The Peoria chapter of the American Civil Liberties Union organized Saturday’s protest at the Peoria federal courthouse that hundreds attended to show their opposition to the Trump Administration practice of family separation for illegal immigrants.
"It’s appalling it’s against all international laws and norms and we have to do something. Peoria is standing up for that for the right of immigrant people who are defenseless," Peoria resident Lawrence Maushard said.
The protest also served as a push for the proposed welcoming-city ordinance.
"We have over 2700 undocumented immigrants that live in Peoria. We have thousands more that are here illegally. Peoria has always been a haven for people that have been leaving oppression and poverty to come and make a better life and we want to make our city a city where everyone can feel welcome," ACLU member Anthony Walraven said.
The separation of families hit close to home for many Peoria residents who are immigrants like Anju Patel-O’Connor who immigrated with her family from India in the 1970s.
"I love America and I want other people to enjoy being immigrants here too, that’s what makes this world the best place. So please think about saving the kids and families together that is what imprint we shouldn’t keep people a part," Patel-O’Connor said.
The protest was an extension of national protests happening in cities like Chicago and Washington, D.C.
Protesters said the zero tolerance policy is history repeating itself.
"The amount of power that we have given ICE is going to be something that in 50 years we’re going to look back in this country and think was a scandal, in the same way we think interning the Japanese was a scandal in World War II and the same way we think the treatment of Native Americans is scandalous now," Walraven said.

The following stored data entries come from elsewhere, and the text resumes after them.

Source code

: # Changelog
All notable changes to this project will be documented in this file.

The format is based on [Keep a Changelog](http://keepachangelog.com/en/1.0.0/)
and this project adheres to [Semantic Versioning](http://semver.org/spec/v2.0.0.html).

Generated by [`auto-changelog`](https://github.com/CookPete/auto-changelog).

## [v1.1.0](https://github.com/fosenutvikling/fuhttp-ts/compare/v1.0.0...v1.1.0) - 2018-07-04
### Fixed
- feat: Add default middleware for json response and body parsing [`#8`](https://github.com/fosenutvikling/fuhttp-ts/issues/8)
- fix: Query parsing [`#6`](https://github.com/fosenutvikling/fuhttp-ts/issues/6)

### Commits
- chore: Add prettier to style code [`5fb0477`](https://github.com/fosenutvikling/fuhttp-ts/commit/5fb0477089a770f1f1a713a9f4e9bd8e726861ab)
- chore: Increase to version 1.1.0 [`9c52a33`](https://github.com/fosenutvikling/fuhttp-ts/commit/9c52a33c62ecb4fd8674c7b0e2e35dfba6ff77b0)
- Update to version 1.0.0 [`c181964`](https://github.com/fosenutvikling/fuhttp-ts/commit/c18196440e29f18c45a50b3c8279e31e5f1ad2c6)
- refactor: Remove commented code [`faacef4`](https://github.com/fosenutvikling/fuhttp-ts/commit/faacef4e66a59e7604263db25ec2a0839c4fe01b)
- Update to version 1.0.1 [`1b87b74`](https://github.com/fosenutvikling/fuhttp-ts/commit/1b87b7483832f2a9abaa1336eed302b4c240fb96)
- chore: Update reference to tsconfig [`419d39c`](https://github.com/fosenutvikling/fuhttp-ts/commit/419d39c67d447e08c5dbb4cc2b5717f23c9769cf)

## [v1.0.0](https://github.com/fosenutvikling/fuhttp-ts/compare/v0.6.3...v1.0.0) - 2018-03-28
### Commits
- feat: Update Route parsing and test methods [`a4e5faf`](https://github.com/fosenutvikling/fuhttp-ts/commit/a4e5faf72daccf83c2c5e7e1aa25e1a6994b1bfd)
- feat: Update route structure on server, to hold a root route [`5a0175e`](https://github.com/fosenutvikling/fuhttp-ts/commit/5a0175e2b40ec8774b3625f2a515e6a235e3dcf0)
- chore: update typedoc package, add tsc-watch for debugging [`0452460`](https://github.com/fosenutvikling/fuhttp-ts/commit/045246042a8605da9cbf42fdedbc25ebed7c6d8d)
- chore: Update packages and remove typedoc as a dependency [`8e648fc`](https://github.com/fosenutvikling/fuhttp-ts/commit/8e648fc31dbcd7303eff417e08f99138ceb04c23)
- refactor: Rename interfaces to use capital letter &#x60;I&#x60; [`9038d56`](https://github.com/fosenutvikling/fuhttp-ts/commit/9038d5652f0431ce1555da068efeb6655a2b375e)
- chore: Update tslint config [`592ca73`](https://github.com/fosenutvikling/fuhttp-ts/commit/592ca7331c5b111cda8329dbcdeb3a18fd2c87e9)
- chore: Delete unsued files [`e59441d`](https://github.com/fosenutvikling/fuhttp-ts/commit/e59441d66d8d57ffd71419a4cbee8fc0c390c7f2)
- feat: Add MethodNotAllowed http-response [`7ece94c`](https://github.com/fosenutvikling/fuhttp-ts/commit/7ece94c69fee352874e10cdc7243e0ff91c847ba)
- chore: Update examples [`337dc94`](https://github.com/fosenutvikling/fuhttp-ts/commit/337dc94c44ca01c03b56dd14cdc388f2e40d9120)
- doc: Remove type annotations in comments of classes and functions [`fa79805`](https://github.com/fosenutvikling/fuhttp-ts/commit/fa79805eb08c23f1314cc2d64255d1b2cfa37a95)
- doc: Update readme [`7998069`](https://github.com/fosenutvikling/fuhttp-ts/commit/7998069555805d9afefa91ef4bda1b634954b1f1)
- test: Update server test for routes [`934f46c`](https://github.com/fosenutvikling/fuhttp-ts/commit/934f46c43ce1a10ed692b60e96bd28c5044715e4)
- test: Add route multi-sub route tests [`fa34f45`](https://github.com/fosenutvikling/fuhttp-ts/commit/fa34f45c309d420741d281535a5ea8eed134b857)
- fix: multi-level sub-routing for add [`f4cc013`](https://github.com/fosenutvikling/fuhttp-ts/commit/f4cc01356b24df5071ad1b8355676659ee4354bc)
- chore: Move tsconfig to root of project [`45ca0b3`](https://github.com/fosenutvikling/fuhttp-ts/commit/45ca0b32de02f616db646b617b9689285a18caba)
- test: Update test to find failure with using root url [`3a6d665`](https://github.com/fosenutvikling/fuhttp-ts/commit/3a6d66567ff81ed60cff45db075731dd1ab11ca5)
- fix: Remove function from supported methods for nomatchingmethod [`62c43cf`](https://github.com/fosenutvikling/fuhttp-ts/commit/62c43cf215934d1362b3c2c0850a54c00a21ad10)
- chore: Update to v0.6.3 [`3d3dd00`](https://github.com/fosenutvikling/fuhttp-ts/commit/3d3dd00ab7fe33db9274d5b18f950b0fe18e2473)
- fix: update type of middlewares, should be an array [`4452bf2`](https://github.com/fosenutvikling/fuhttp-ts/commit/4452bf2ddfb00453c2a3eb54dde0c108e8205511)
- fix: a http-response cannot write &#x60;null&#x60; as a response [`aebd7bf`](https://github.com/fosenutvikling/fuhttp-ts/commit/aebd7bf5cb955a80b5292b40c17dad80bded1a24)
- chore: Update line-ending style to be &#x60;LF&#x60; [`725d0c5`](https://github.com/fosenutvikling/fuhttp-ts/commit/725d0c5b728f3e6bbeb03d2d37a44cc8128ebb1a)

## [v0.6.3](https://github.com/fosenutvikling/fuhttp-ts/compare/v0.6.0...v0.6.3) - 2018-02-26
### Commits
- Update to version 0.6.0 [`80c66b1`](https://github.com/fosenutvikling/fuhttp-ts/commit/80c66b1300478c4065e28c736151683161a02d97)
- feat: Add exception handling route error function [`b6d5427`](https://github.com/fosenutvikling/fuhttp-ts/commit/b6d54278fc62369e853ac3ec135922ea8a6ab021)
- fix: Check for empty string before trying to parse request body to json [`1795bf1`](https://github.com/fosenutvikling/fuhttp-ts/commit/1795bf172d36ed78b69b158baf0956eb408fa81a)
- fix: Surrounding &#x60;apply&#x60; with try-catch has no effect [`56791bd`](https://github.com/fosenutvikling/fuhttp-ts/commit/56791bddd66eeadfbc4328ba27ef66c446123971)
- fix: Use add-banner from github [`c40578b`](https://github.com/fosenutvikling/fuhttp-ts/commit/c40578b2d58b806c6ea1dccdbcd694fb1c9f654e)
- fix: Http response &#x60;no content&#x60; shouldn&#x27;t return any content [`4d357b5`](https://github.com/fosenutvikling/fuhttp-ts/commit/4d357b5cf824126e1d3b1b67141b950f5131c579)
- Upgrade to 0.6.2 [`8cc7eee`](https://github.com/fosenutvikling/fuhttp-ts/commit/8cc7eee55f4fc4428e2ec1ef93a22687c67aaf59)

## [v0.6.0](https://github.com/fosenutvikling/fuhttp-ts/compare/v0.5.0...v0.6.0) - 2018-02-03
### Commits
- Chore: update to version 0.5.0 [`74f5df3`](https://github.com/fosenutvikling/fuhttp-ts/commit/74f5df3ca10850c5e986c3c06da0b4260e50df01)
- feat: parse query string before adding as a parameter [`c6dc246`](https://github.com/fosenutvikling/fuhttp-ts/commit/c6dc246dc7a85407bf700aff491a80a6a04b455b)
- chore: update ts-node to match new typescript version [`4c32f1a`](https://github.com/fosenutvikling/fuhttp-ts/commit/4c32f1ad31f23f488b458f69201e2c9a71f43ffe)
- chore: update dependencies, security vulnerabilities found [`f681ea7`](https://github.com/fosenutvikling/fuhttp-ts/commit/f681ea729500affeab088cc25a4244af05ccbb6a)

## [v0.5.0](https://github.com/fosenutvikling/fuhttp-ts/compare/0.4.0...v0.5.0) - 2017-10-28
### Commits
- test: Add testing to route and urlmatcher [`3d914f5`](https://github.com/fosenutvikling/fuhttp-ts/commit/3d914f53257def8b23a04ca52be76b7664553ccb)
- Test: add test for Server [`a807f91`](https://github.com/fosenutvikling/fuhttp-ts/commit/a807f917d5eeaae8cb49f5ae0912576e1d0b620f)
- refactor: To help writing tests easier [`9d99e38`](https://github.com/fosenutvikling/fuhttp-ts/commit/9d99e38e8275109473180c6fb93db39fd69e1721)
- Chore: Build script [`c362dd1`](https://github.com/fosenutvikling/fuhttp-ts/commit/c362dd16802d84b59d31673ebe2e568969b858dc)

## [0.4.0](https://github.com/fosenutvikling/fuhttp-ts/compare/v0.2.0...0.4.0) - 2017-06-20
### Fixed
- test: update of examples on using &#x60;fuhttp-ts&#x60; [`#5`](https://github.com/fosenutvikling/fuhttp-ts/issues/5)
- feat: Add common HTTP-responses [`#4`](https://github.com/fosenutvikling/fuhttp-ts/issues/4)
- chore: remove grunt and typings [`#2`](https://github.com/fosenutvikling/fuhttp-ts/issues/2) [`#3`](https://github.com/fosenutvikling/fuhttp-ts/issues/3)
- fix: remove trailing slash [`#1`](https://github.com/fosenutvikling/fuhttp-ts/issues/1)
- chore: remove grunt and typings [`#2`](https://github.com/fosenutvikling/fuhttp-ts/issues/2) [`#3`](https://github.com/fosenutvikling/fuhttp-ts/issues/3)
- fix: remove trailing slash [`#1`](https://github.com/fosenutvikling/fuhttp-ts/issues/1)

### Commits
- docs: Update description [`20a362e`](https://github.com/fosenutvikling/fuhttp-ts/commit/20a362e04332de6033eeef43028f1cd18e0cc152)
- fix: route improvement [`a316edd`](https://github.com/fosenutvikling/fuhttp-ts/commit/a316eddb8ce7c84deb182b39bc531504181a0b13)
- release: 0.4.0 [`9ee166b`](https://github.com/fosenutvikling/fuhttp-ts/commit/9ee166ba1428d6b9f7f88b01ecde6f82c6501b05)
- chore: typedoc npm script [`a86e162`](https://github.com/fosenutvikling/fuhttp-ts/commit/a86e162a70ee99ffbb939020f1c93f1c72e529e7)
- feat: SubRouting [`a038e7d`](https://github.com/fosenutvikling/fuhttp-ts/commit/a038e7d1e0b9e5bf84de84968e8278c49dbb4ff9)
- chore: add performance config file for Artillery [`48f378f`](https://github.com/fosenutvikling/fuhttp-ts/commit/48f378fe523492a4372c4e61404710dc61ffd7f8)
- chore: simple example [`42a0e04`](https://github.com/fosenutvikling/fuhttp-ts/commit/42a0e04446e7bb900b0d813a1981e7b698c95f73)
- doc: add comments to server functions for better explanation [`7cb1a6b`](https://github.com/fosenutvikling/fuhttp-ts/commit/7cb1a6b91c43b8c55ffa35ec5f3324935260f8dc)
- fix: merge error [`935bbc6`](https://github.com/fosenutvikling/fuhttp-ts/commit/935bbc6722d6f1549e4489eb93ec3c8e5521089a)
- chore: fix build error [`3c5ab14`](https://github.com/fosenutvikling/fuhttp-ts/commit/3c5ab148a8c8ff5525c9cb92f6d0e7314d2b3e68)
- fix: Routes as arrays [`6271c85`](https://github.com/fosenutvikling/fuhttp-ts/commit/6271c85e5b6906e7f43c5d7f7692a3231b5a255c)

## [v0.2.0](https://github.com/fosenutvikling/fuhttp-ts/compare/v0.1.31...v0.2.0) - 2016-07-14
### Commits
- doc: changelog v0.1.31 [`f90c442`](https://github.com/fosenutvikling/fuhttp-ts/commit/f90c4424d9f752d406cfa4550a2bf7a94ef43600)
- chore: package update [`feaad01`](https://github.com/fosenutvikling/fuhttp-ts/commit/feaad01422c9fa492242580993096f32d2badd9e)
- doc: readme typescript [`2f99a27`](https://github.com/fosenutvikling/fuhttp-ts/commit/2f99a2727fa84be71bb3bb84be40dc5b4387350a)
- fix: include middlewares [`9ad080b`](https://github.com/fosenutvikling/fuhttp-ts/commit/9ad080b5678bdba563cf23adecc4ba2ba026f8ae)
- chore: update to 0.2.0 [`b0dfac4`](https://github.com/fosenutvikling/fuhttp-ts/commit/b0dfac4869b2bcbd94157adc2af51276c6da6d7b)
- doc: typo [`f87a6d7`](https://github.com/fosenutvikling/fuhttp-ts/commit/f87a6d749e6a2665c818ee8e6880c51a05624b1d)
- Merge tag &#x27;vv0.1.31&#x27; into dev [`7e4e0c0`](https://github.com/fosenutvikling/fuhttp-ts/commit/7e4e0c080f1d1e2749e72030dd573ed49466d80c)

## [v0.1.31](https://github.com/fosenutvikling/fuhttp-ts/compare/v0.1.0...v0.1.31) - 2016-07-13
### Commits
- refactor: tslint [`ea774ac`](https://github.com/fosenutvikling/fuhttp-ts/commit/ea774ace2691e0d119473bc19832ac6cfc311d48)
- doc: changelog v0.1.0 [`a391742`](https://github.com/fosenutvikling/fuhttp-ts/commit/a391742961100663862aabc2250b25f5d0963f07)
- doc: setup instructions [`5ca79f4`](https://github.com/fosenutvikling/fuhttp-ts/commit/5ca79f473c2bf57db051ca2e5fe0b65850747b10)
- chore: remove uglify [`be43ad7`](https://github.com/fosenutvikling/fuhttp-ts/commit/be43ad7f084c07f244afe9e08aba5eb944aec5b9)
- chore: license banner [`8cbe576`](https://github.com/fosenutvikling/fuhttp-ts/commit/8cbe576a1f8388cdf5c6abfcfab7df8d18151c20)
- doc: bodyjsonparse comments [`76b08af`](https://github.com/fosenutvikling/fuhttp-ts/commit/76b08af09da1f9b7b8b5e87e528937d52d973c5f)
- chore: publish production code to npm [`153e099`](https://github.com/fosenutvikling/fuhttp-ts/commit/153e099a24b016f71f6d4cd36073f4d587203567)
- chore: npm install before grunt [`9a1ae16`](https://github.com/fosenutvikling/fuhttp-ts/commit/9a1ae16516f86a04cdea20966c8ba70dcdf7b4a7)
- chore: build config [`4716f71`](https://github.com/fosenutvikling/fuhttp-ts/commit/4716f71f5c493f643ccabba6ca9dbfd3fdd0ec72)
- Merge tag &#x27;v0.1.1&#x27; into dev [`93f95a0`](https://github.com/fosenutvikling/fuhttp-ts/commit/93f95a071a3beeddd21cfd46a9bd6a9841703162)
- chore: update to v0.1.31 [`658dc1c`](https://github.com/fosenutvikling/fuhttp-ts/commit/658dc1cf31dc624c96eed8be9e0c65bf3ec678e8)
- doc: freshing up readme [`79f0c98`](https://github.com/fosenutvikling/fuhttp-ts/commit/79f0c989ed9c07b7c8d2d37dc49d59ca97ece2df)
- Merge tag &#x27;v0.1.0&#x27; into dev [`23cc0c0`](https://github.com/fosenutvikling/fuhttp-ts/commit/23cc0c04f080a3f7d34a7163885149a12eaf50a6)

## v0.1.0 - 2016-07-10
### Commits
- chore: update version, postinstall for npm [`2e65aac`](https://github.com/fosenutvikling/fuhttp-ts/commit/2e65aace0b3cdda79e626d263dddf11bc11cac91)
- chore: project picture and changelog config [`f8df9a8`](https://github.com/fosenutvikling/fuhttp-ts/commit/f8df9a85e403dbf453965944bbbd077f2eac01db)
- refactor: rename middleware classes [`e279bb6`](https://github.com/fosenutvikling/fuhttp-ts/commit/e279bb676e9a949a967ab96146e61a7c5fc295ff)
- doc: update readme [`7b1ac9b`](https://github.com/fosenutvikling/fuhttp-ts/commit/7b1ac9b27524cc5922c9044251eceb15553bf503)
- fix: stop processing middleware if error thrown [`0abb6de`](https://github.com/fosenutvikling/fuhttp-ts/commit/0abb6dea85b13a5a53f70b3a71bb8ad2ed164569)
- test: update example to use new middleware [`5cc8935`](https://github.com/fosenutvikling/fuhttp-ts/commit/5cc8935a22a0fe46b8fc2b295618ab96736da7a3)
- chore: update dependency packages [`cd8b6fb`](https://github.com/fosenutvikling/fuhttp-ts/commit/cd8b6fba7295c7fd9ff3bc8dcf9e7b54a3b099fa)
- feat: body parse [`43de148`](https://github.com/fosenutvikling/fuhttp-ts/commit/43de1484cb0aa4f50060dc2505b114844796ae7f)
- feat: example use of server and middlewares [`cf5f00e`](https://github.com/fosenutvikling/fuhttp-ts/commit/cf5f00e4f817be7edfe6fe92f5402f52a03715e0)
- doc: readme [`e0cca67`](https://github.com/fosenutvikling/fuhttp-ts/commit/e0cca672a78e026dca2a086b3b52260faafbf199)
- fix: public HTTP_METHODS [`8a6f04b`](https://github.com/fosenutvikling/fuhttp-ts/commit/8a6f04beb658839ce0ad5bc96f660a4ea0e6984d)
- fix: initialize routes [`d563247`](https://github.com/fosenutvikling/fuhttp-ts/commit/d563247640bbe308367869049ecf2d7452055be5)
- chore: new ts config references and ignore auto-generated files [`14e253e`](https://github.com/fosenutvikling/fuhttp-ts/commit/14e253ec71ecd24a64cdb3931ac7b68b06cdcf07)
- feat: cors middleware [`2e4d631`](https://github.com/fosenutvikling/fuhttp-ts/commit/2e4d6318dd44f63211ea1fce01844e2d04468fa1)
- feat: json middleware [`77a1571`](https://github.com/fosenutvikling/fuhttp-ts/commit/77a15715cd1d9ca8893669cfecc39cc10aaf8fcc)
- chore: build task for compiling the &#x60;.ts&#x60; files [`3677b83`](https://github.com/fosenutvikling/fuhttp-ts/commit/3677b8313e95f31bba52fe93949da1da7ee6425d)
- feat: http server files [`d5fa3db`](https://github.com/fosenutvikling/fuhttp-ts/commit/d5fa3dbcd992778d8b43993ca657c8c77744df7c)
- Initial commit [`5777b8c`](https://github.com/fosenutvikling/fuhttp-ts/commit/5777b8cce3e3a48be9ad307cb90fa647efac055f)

Keeping families united is the message protesters hope the administration received.
"Public pressure made him temporarily stop or modify that separation policy, so it works. The American people of good heart have got to come to the streets, put pressure on their elected representatives and get in the streets, show them that we are pissed," Maushard said.
Protesters also called for the abolishment of ICE because they feel it would help bring families together and prevent future separations.
President Trump did sign an executive order meant to reverse the family-separation policy, but as of a few days ago there were more than 2000 children not yet reunited with their families.